Before the hammerhead or the tiger shark, before any of the high-tech intrauterine tracking or high-seas searching, there was a controversy.

Two decades ago, Hammerschlag said, few scientists had batted an eye about sacrificing sharks for research. It was considered part of the process, a difficult process, one akin to searching for a highly mobile needle in a marine haystack.

But as Hammerschlag pointed out, you wouldn’t kill an endangered rhino just to see if it was pregnant. Why, he and a few others had wondered, would you do the same with an undersea species?

Hammerschlag didn’t want to give up on improving the field, which is why he reached out to Sulikowski and asked for his help to write a paper, a call to action for scientists to devise a non-lethal means of tracking pregnant sharks.

The reception to that paper, published in 2011, wasn’t all positive, according to Hammerschlag. He says some shark conservationists likened them to oceanic tree huggers, and claimed their work might be counteractive to advancing urgent shark science.
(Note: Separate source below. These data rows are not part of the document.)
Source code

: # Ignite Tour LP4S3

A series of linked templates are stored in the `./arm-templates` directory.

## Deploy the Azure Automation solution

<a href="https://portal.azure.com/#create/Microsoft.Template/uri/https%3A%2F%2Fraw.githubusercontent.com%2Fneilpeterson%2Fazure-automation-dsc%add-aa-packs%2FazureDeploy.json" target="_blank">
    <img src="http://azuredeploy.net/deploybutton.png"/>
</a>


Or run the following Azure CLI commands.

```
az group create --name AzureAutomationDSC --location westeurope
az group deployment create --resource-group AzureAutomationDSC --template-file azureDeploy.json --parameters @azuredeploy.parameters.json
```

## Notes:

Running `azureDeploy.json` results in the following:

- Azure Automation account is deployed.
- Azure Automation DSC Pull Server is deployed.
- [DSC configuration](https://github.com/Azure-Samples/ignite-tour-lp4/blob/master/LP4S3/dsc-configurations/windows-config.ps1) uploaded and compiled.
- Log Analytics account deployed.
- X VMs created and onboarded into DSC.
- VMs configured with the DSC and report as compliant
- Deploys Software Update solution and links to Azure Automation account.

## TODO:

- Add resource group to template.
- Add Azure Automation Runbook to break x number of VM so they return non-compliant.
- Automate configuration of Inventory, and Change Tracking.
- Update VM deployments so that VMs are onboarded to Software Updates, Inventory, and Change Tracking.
Hammerschlag understood those critiques, but he and Sulikowski believed there were ways to push the boundaries of what was possible. A decade later, after so much trial-and-error developing tags for pregnant sharks, he says, the project proves that it’s feasible to develop more humane methods of studying marine animals.

“Certainly there was, I think, major technological challenges,” he said. But maybe, he added, there was “perhaps less effort to come up with the technology just because…there’s less love of fish, let alone with fish that I think are misunderstood.”

That labor of love has led to a significant advancement in the field, one that “no one else was crazy enough” to attempt, said Jodie Rummer, a professor of marine biology at James Cook University in Townsville, Queensland, Australia. Rummer, who knew Sulikowski in the past through mutual students and who started officially collaborating with him in late 2022, said this research represents a missing link that has been sorely needed in shark research.

“This is a global first,” she said. “It really emphasizes the importance of all of us coming together…(scientists with different expertise and perspectives) do need to collaborate.”

That’s something Hammerschlag thinks is true for coastal populations and landlocked locals.

“Whether you know it or not, no matter where you live, (you are) connected to the ocean,” said Hammerschlag, who also mentioned sharks’ importance to maintaining the healthy ecosystems that drive global economies, food systems and recreation areas.

But for him, protecting sharks is about more than any financial case. It’s about preserving the beauty and wonder of the oceans, and the miraculously evolved predators that roam its depths.

“Even just knowing these animals exist,” he said, “makes the planet a more exciting place.”

Melina Walling is a general assignment reporter based in Phoenix. She is drawn to stories about interesting people, scientific discoveries, unusual creatures and the hopeful, surprising and unexpected moments of the human experience. You can contact her via email at mwalling@gannett.com or on Twitter @MelinaWalling.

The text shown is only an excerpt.